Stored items

※ ※ ※

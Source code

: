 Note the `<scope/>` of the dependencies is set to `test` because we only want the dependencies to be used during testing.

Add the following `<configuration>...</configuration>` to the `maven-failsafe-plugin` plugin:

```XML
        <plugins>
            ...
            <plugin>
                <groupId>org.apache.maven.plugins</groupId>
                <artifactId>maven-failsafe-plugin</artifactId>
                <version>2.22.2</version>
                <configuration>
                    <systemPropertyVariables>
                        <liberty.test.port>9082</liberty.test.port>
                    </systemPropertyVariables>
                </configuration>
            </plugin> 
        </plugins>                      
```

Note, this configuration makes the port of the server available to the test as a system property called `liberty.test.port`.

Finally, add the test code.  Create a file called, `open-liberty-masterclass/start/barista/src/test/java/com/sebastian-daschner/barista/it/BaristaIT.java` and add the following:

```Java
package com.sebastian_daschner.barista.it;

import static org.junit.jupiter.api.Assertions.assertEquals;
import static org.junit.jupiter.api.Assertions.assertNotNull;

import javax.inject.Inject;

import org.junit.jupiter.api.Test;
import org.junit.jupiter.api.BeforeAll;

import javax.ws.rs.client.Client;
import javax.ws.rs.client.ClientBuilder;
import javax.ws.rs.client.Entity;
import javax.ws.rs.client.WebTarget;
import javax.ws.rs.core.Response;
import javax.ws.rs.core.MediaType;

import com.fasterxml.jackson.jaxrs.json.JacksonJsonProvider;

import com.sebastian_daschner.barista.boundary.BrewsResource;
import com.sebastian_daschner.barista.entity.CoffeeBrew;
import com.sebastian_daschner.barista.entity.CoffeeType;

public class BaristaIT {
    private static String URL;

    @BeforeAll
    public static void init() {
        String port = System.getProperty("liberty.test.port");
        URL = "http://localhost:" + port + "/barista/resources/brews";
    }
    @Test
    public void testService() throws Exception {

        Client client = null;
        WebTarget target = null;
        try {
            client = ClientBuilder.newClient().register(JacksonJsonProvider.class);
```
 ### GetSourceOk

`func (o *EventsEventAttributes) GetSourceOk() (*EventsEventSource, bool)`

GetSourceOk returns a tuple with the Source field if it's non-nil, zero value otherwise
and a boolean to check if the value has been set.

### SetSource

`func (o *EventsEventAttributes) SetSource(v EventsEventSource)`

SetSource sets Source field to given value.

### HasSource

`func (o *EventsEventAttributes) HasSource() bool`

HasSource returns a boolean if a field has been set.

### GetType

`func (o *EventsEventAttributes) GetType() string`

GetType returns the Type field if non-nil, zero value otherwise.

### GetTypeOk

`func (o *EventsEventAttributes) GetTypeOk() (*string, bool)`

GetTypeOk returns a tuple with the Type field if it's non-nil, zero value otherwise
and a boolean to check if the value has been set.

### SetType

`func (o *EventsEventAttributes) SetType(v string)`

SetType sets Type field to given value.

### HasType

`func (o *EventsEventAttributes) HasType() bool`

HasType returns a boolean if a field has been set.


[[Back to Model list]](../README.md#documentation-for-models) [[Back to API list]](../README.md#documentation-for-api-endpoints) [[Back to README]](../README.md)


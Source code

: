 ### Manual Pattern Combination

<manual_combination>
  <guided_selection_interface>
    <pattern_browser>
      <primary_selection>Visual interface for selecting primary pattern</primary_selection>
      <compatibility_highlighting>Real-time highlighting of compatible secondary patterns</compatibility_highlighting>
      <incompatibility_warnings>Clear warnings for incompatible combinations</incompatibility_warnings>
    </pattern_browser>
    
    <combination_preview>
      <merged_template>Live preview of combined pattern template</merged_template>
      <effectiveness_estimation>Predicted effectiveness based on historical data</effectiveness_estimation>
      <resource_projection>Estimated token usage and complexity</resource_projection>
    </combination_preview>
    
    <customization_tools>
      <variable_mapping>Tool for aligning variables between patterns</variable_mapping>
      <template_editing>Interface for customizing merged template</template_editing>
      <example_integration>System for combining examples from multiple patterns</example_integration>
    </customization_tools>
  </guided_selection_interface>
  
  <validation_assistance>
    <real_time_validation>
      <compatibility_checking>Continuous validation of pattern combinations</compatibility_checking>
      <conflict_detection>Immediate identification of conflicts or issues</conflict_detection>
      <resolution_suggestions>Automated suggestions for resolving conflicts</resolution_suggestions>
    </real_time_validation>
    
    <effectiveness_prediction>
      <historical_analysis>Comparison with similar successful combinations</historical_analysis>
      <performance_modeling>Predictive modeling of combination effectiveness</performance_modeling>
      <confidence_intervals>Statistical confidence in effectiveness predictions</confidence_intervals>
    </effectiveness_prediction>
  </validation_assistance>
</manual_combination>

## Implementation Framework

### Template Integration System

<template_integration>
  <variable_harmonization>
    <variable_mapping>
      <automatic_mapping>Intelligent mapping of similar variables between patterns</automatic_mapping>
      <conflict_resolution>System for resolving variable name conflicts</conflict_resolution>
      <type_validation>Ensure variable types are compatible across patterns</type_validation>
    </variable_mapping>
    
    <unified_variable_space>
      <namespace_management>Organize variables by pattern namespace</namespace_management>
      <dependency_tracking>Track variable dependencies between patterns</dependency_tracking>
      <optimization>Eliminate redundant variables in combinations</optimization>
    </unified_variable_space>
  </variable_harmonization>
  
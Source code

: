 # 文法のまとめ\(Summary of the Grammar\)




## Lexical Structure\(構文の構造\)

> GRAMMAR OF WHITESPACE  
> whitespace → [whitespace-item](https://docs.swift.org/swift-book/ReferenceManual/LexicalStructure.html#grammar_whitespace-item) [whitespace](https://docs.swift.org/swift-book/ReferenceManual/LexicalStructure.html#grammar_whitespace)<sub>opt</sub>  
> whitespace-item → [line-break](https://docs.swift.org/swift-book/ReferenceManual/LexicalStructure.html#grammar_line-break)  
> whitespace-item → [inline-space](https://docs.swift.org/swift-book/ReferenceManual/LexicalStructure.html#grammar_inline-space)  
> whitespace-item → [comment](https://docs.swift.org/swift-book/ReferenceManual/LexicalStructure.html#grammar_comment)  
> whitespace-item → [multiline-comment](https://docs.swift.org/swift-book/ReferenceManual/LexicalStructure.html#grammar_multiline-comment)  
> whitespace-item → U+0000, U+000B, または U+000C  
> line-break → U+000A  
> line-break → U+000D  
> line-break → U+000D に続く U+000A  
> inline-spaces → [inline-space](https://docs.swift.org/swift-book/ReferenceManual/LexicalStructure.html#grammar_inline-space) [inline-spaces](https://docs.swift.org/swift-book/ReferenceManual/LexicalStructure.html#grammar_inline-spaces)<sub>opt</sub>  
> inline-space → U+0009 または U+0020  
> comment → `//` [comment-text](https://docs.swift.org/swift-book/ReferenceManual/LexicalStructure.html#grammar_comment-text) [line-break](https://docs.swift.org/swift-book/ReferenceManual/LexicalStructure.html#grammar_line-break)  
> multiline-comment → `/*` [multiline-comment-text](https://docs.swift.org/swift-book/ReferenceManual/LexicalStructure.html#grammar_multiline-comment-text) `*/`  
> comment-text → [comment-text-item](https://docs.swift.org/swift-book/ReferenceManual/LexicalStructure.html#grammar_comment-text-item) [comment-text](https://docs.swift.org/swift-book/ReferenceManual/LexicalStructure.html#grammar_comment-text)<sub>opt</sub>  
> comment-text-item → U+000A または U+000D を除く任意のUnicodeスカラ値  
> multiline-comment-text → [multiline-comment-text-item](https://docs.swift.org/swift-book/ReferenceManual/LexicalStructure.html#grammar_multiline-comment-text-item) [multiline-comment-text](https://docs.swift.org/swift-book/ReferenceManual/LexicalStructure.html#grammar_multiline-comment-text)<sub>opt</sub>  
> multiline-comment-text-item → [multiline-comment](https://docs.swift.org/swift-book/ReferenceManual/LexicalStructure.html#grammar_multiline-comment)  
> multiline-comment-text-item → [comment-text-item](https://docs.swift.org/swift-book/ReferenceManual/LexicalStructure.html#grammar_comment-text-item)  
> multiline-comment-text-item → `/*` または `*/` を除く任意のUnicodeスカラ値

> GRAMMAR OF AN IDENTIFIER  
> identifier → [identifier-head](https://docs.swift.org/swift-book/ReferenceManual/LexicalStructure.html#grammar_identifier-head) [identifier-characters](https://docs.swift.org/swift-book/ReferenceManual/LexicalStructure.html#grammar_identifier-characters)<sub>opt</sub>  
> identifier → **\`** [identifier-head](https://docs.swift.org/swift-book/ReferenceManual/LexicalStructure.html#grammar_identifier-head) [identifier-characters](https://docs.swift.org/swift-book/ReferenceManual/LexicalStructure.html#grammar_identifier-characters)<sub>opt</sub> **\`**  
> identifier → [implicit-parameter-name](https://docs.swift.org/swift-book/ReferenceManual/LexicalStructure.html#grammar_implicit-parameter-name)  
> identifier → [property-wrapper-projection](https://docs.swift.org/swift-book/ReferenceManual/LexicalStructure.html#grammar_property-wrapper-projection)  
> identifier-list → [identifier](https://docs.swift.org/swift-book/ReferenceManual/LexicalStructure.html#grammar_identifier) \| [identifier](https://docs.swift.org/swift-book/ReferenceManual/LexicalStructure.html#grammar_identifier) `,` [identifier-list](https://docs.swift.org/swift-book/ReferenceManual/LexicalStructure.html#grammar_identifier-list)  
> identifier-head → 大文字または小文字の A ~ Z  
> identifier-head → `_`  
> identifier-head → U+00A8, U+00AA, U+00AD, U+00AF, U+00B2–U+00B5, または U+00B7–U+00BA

※ ※ ※

What needs to be done
Begin at the line that has "### HasType" in the entries above; stop after the line that has "<combination_preview>". Transcribe exactly those lines and no others.

Response to the task
### HasType

`func (o *EventsEventAttributes) HasType() bool`

HasType returns a boolean if a field has been set.


[[Back to Model list]](../README.md#documentation-for-models) [[Back to API list]](../README.md#documentation-for-api-endpoints) [[Back to README]](../README.md)


Source code

: ### Manual Pattern Combination

<manual_combination>
  <guided_selection_interface>
    <pattern_browser>
      <primary_selection>Visual interface for selecting primary pattern</primary_selection>
      <compatibility_highlighting>Real-time highlighting of compatible secondary patterns</compatibility_highlighting>
      <incompatibility_warnings>Clear warnings for incompatible combinations</incompatibility_warnings>
    </pattern_browser>
    
    <combination_preview>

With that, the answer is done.